To further explore GFP-ARER ligand dependent responses, GFP-ARER:PRL-HeLa cells were treated with increasing concentrations of DHT, the anti-androgen bicalutamide (i.e., Casodex™), or 17β-estradiol (E2), and analyzed by high content analysis (Figure 1B). DHT treatment results in a dose dependent nuclear translocation, visible array/chromatin binding, stabilization of receptor expression, and dsRED2 mRNA synthesis.

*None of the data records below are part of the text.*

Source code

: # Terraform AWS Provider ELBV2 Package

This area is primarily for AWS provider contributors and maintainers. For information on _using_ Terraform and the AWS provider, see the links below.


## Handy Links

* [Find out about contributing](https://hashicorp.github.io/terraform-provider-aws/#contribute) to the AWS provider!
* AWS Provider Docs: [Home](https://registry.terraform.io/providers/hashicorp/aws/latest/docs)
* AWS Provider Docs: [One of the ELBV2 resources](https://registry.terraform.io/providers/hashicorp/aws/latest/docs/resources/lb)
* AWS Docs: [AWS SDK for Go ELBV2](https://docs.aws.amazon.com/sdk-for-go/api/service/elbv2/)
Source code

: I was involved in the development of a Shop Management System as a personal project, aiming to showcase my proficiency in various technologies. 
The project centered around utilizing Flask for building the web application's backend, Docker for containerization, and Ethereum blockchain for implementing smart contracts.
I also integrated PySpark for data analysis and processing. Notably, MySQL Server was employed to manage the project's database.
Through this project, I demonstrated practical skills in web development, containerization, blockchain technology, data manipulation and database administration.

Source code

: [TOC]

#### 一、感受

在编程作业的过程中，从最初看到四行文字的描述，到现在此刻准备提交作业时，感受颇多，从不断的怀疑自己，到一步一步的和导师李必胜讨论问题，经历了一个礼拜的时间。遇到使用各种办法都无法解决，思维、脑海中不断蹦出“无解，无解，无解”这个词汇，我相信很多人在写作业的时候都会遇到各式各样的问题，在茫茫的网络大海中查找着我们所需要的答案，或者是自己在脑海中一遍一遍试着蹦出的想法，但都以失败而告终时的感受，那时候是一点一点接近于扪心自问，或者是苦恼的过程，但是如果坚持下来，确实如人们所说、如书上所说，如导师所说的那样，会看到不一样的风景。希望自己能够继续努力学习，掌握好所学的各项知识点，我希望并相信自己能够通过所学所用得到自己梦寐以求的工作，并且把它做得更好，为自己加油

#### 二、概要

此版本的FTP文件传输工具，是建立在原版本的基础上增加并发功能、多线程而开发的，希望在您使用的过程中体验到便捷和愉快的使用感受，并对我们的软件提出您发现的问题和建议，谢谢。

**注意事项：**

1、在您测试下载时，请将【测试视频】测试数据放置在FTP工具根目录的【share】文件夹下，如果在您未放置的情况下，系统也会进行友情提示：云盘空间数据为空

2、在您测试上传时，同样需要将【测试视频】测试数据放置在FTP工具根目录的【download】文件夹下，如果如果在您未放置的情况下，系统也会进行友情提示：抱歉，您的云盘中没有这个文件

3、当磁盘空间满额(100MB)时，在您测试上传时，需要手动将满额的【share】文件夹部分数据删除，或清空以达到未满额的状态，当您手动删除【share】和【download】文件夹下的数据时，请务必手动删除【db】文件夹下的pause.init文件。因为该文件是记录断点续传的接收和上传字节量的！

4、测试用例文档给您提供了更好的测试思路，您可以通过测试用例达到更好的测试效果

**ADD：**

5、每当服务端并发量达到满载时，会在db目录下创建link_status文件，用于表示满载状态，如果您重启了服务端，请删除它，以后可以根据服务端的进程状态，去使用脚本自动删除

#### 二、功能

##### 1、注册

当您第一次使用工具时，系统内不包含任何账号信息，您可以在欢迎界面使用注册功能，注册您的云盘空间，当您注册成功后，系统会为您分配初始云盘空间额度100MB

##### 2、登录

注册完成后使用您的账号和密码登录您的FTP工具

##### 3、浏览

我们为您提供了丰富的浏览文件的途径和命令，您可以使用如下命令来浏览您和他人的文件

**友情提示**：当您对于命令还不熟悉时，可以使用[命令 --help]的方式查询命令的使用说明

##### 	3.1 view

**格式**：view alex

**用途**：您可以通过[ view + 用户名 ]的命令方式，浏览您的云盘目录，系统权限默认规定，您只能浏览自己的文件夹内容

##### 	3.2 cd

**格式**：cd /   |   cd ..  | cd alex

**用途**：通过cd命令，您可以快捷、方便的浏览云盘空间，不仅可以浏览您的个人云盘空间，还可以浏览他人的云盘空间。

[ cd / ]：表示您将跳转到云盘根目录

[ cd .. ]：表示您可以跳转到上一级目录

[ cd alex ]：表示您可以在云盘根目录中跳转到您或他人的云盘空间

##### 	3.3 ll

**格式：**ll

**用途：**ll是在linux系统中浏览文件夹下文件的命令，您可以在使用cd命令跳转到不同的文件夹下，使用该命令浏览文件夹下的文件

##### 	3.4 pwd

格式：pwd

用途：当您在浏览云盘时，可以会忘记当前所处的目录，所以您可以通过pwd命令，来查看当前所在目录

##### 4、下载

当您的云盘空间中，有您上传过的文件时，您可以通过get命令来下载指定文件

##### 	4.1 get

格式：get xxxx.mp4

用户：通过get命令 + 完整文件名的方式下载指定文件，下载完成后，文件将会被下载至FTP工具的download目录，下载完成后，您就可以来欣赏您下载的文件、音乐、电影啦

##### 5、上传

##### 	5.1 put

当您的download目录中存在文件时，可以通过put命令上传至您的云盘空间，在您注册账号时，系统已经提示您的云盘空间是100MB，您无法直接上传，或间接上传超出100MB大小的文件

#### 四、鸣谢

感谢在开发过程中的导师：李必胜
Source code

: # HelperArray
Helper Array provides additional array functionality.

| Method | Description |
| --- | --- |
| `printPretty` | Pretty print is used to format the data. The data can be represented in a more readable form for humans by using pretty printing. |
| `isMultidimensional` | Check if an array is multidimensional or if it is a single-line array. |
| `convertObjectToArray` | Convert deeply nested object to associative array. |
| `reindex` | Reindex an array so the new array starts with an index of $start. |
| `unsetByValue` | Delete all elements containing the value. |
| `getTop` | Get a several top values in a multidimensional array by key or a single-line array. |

These responses occurred with EC50 values ranging between 0.15 and 0.24 nM (Table 1), concentrations consistent with known wild type AR sensitivity to DHT and previously observed results using GFP-AR.32-34 In contrast, bicalutamide induced only nuclear translocation of GFP-ARER at an EC50 concentration greater than 200 nM (Figure 1C, Supplemental Video 2). E2, the obligate ligand for the GFP-ER, induced nuclear translocation of GFP-ARER with an EC50 value of 2.2 nM, only partial stabilization at concentrations exceeding 3 μM, and failed to induce visible chromatin binding (Figure 1C). The ability of E2 to induce nuclear translocation of AR has been shown previously.32 These responses are consistent with the modular nature of nuclear receptors and the ability of chimeric receptors to retain molecular functions associated with the constituent AR and ER domains.

Table 1.

Measured EC50 values of observed responses

Response DHT (nM) Bicalutamide (nM) E2 (nM)
GFP-AR/ER:PRL-HeLa
Nuclear Translocation 0.23 ± 0.02 230 ± 2 2.2 ± 0.2
Chromatin Binding 0.21 ± 0.01 n.d. n.d.
AR/ER Stablization 0.15 ± 0.01 n.d. 3100 ± 100*
Transcriptional Activity 0.24 ± 0.03 n.d. n.d.
GFP-ER:PRL-HeLa**
Chromatin Binding 1600 ± 40 n.t. 0.22 ± 0.05
GFP-AR:HeLa31
Nuclear Translocation 11 ± 2 600 ± 10 n.t.
Transcriptional Activity 44 ± 6 n.d. n.t.
*

Estimated from incomplete dose response curve.

**

Data from screen of EPA reference compounds, manuscript in preparation.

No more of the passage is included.